What you return should be exactly the lines from the one containing "HogWild! -- Correctness" down to the final line of the listing, with nothing else.

◆ Record extracts ◆
= Beginning of Section =

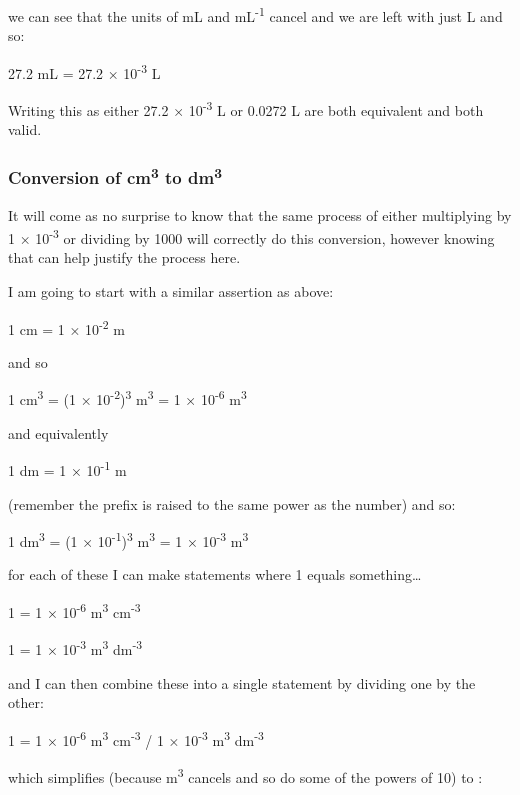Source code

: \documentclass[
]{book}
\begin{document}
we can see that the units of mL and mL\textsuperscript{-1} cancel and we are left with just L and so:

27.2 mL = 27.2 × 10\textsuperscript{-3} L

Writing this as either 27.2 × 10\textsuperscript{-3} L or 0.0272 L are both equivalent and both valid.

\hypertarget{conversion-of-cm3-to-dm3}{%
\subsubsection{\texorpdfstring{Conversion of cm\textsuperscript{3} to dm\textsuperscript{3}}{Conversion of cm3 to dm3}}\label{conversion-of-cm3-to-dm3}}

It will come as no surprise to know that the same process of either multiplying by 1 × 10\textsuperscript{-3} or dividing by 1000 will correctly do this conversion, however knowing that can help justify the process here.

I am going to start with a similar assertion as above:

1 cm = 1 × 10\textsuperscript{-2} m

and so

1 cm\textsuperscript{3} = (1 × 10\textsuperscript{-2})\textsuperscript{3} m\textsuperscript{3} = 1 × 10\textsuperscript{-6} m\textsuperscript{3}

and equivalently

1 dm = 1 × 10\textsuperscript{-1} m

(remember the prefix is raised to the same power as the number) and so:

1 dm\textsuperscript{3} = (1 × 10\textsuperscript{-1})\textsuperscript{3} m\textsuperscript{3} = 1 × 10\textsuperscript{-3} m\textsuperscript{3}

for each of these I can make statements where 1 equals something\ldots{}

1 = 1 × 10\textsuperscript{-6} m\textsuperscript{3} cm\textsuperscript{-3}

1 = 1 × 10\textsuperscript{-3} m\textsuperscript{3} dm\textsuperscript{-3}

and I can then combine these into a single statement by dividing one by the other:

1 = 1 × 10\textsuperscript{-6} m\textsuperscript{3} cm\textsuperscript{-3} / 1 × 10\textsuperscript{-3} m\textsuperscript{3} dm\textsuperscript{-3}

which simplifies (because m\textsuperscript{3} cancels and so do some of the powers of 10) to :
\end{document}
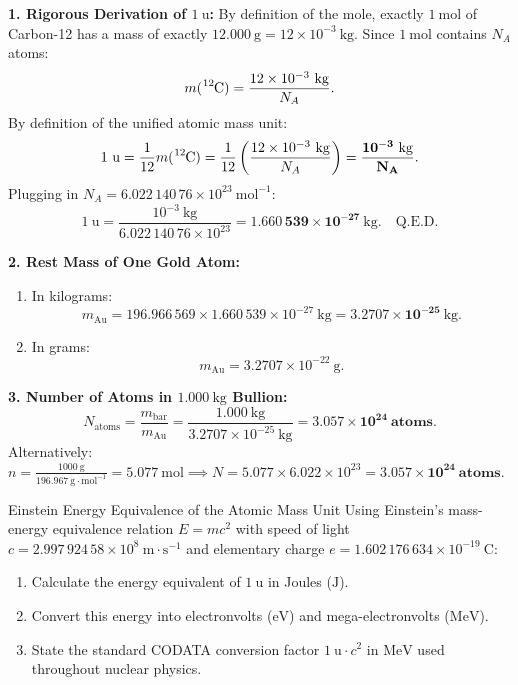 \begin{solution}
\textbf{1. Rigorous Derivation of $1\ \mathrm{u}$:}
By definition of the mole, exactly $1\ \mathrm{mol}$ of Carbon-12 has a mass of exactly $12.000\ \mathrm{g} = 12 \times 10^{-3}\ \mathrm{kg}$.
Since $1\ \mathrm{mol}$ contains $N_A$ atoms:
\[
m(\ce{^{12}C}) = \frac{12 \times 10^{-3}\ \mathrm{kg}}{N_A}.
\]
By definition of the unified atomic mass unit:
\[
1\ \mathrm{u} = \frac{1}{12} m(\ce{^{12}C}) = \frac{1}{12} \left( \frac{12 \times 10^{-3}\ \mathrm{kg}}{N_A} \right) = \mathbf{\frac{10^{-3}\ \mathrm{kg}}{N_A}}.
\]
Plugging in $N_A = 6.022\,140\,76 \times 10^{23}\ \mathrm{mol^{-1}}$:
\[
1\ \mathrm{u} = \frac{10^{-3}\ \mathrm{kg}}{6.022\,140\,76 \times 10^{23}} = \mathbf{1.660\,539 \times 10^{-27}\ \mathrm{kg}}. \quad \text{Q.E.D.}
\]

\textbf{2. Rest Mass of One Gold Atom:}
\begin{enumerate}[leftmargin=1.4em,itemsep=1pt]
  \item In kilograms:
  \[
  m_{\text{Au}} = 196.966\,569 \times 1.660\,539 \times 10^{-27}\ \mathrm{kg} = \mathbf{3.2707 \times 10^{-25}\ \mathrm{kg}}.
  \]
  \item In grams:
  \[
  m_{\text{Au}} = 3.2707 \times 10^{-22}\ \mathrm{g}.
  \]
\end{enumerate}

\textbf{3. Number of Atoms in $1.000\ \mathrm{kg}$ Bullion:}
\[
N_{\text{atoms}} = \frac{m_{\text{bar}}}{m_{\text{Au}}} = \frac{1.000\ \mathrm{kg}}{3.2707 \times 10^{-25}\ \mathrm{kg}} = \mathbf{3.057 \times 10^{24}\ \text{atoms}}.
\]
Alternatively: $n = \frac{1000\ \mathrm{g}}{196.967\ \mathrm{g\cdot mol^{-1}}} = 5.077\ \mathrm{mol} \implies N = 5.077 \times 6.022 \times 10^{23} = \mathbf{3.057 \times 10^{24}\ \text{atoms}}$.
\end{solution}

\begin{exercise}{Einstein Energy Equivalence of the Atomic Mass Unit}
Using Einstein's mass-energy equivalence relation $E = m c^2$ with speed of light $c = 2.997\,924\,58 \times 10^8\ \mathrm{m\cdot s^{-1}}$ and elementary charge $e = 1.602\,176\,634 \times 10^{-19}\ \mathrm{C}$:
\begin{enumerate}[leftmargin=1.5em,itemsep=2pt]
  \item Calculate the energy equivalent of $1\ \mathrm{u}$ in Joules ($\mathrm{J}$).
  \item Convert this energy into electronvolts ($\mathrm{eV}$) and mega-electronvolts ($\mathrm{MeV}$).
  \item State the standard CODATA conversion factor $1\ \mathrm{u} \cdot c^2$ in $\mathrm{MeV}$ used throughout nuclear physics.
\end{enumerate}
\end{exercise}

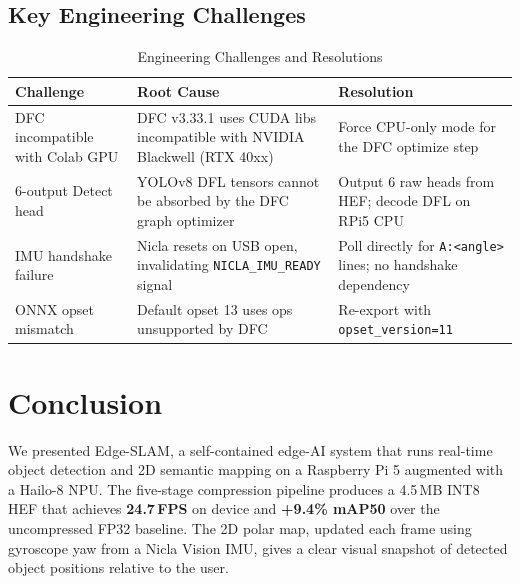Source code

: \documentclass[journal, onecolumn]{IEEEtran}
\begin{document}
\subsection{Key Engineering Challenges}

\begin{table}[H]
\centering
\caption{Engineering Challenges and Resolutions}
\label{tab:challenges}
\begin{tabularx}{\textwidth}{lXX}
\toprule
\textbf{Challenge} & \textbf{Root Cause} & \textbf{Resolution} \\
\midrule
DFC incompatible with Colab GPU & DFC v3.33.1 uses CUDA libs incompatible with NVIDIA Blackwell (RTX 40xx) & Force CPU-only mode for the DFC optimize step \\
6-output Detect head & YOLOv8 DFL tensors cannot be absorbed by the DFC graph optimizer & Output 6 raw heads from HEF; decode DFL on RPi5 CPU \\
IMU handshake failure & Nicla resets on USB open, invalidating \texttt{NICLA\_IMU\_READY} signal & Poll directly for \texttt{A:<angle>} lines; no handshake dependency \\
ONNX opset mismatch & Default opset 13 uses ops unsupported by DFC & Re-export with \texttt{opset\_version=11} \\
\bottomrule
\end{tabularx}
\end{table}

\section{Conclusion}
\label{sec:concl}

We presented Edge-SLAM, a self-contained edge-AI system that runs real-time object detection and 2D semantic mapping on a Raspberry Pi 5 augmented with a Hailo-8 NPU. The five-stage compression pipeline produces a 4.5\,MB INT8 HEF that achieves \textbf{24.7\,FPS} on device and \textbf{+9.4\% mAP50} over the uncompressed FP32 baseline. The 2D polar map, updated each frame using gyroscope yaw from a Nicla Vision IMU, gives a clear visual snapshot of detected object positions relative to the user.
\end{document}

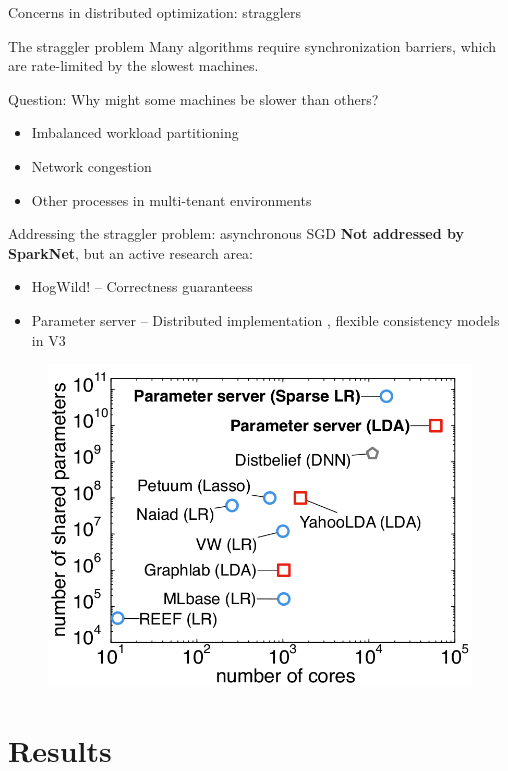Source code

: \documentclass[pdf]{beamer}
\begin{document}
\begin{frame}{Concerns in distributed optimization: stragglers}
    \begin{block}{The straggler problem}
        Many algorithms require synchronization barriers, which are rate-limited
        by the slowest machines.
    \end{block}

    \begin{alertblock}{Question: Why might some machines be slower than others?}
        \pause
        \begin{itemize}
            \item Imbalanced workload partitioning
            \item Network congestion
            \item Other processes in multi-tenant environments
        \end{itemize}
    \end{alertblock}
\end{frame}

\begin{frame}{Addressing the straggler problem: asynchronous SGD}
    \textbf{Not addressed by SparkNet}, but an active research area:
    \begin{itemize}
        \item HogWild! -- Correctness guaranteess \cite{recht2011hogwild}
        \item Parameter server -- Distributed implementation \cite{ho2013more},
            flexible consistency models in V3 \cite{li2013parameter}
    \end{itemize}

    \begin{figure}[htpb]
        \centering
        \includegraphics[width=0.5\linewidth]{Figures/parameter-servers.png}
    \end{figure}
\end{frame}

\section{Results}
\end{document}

= End of Section =

◆ Problem solution ◆
        \item HogWild! -- Correctness guaranteess \cite{recht2011hogwild}
        \item Parameter server -- Distributed implementation \cite{ho2013more},
            flexible consistency models in V3 \cite{li2013parameter}
    \end{itemize}

    \begin{figure}[htpb]
        \centering
        \includegraphics[width=0.5\linewidth]{Figures/parameter-servers.png}
    \end{figure}
\end{frame}

\section{Results}
\end{document}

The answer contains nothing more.